Facebook autogenerates videos celebrating extremist images
Facebook auto-generates videos celebrating extremist images

2019-05-09 00:00:00 - Source: Baghdad Post

The animated video begins with a photo of the black flags of

jihad. Seconds later, it flashes highlights of a year of social media posts:

plaques of anti-Semitic verses, talk of retribution and a photo of two men

carrying more jihadi flags while they burn the stars and stripes.

It wasn’t produced by extremists; it was created by

Facebook. In a clever bit of self-promotion, the social media giant takes a

year of a user’s content and auto-generates a celebratory video. In this case,

the user called himself “Abdel-Rahim Moussa, the Caliphate.”

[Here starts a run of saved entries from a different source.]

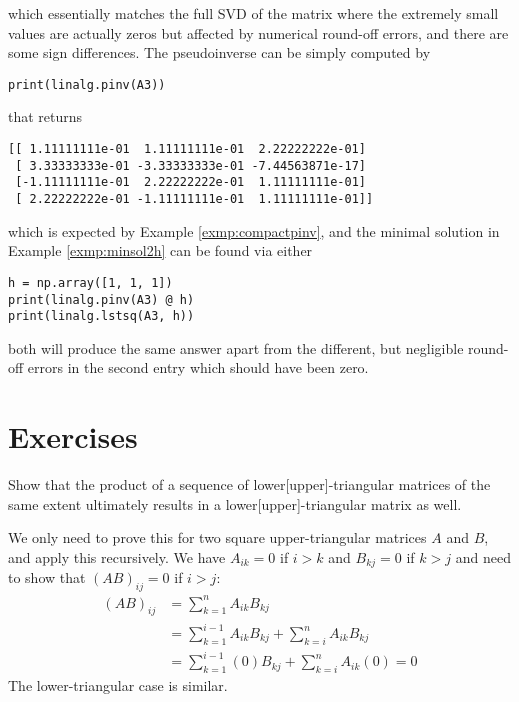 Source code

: which essentially matches the full SVD of the matrix where the extremely small values are actually zeros but affected by numerical round-off errors, and there are some sign differences. The pseudoinverse can be simply computed by
\begin{lstlisting}
print(linalg.pinv(A3))
\end{lstlisting}
that returns
\begin{lstlisting}
[[ 1.11111111e-01  1.11111111e-01  2.22222222e-01]
 [ 3.33333333e-01 -3.33333333e-01 -7.44563871e-17]
 [-1.11111111e-01  2.22222222e-01  1.11111111e-01]
 [ 2.22222222e-01 -1.11111111e-01  1.11111111e-01]]    
\end{lstlisting}
which is expected by Example \ref{exmp:compactpinv}, and the minimal solution in Example \ref{exmp:minsol2h} can be found via either
\begin{lstlisting}
h = np.array([1, 1, 1])
print(linalg.pinv(A3) @ h)
print(linalg.lstsq(A3, h))    
\end{lstlisting}
both will produce the same answer apart from the different, but negligible round-off errors in the second entry which should have been zero.

\section{Exercises}

\begin{Exercise}
\label{ex:triangularprod}
Show that the product of a sequence of lower[upper]-triangular matrices of the same extent ultimately results in a lower[upper]-triangular matrix as well.
\end{Exercise}
\begin{Answer}
We only need to prove this for two square upper-triangular matrices $A$ and $B$, and apply this recursively. We have $A_{ik} = 0$ if $i > k$ and $B_{kj} = 0$ if $k > j$ and need to show that $(AB)_{ij} = 0$ if $i > j$:
\begin{align*}
(AB)_{ij} &= \sum_{k=1}^n A_{ik}B_{kj} \\
&= \sum_{k=1}^{i-1} A_{ik}B_{kj} + \sum_{k=i}^n A_{ik}B_{kj} \\
&= \sum_{k=1}^{i-1} (0)B_{kj} + \sum_{k=i}^n A_{ik}(0) = 0
\end{align*}
The lower-triangular case is similar.
\end{Answer}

“Thanks for being here, from Facebook,” the video concludes

in a cartoon bubble before flashing the company’s famous “thumbs up.”

Facebook likes to give the impression it’s staying ahead of

extremists by taking down their posts, often before users even see them. But a

confidential whistleblower’s complaint to the Securities and Exchange

Commission obtained by The Associated Press alleges the social media company

has exaggerated its success. Even worse, it shows that the company is inadvertently

making use of propaganda by militant groups to auto-generate videos and pages

that could be used for networking by extremists.

According to the complaint, over a five-month period last

year, researchers monitored pages by users who affiliated themselves with

groups the US State Department has designated as terrorist organizations. In

that period, 38% of the posts with prominent symbols of extremist groups were

removed. In its own review, the AP found that as of this month, much of the

banned content cited in the study — an execution video, images of severed

heads, propaganda honoring martyred militants — slipped through the algorithmic

web and remained easy to find on Facebook.

The complaint is landing as Facebook tries to stay ahead of

a growing array of criticism over its privacy practices and its ability to keep

hate speech, live-streamed murders and suicides off its service. In the face of

criticism, CEO Mark Zuckerberg has spoken of his pride in the company’s ability

to weed out violent posts automatically through artificial intelligence. During

an earnings call last month, for instance, he repeated a carefully worded formulation

that Facebook has been employing.

“In areas like terrorism, for al-Qaeda and ISIS-related

content, now 99 percent of the content that we take down in the category our

systems flag proactively before anyone sees it,” he said. Then he added:

“That’s what really good looks like.”

Zuckerberg did not offer an estimate of how much of total

prohibited material is being removed.

The research behind the SEC complaint is aimed at

spotlighting glaring flaws in the company’s approach. Last year, researchers

began monitoring users who explicitly identified themselves as members of

extremist groups. It wasn’t hard to document. Some of these people even list

the extremist groups as their employers. One profile heralded by the black flag

of an al-Qaeda affiliated group listed his employer, perhaps facetiously, as

Facebook. The profile that included the auto-generated video with the flag

burning also had a video of al-Qaeda leader Ayman al-Zawahiri urging jihadi

groups not to fight among themselves.

While the study is far from comprehensive — in part because

Facebook rarely makes much of its data publicly available — researchers

involved in the project say the ease of identifying these profiles using a basic

keyword search and the fact that so few of them have been removed suggest that

Facebook’s claims that its systems catch most extremist content are not

accurate.

“I mean, that’s just stretching the imagination to beyond

incredulity,” says Amr Al Azm, one of the researchers involved in the project.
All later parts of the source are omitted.